Web Scraping Legal Battle: LinkedIn vs. hiQ Labs and What It Means for Data Collection
Web scraping exists in a legal gray area that many find confusing. Is automatically collecting publicly available information legal, or does it cross into unauthorized territory? A landmark case between LinkedIn and hiQ Labs has helped shape the current understanding of web scraping legality in the United States.
What is Web Scraping?
At its core, web scraping is simply using automated tools to collect information from websites. Rather than manually copying and pasting data, a scraper program can extract information quickly and efficiently. For example, a scraper could collect all product prices from an e-commerce site in seconds rather than hours of manual work.
The David vs. Goliath Battle
hiQ Labs was a small startup that developed tools to predict when employees might leave their jobs. Their methodology involved scraping publicly available LinkedIn profiles—information anyone could view without logging in. No passwords were cracked, no private areas accessed.
LinkedIn, however, took strong exception to this practice. They sent hiQ a cease and desist letter, blocked their IP addresses, and implemented technical barriers to prevent the scraping of their platform.
Instead of backing down, hiQ Labs took an unexpected approach—they sued LinkedIn, arguing that the tech giant was attempting to monopolize public information.
The Legal Arguments
LinkedIn’s primary legal argument rested on the Computer Fraud and Abuse Act (CFAA), a U.S. law designed to combat hacking. They claimed hiQ’s scraping constituted “unauthorized access” to their systems.
hiQ countered that publicly available web pages, by definition, cannot be considered unauthorized access since they’re designed to be viewed by anyone.
The Court Rulings
In 2019, the Ninth Circuit Court sided with hiQ Labs in a significant victory. The court determined that scraping publicly available data did not violate the CFAA, establishing that hiQ had a right to access information LinkedIn had made public.
LinkedIn appealed all the way to the Supreme Court. However, another case, Van Buren v. United States, changed how “unauthorized access” was defined in 2021. The Supreme Court sent the LinkedIn vs. hiQ case back down for review based on these new definitions.
Eventually, after years of legal battles, hiQ and LinkedIn reached a private settlement.
The Legacy and Current State of Web Scraping Law
The case established an important precedent: scraping public data is not automatically illegal under U.S. federal hacking laws like the CFAA. However, this doesn’t mean scraping is always permissible.
Companies can still:
- Block scrapers through technical means
- Sue under various state laws
- Enforce their terms of service
The reality is that while scraping public data may be legally defensible, companies with resources can make enforcement extremely difficult through technical barriers and prolonged legal challenges.

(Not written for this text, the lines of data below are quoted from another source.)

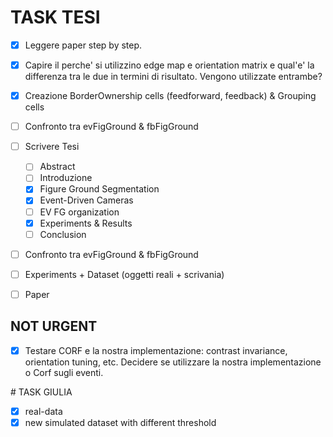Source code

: ﻿# TASK TESI
 
* [x] Leggere paper step by step. 
* [x] Capire il perche' si utilizzino edge map e orientation matrix e qual'e' la differenza tra le due in termini di risultato. Vengono utilizzate entrambe? 
* [x] Creazione BorderOwnership cells (feedforward, feedback) & Grouping cells
* [ ] Confronto tra evFigGround & fbFigGround
* [ ] Scrivere Tesi
    * [ ] Abstract
    * [ ] Introduzione
    * [X] Figure Ground Segmentation
    * [X] Event-Driven Cameras
    * [ ] EV FG organization
    * [X] Experiments & Results
    * [ ] Conclusion
* [ ] Confronto tra evFigGround & fbFigGround
* [ ] Experiments + Dataset (oggetti reali + scrivania)
* [ ] Paper



## NOT URGENT

* [x] Testare CORF e la nostra implementazione: contrast invariance, orientation tuning, etc. Decidere se utilizzare la nostra implementazione o Corf sugli eventi.


﻿# TASK GIULIA
 
* [x] real-data 
* [x] new simulated dataset with different threshold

Best Practices for Ethical Web Scraping
For those considering web scraping, here are some guidelines to minimize risk:
- Only scrape public, non-personal data
- Be respectful of server resources—don’t overload websites
- Carefully review terms of service
- Never scrape private areas requiring authentication
- Consider ceasing operations if directly asked to stop
The key takeaway is that while the law may technically be on your side in some circumstances, practical considerations often make aggressive scraping against a company’s wishes problematic.
Web scraping remains a powerful tool for data collection, but one that should be deployed with careful consideration of both legal and ethical boundaries.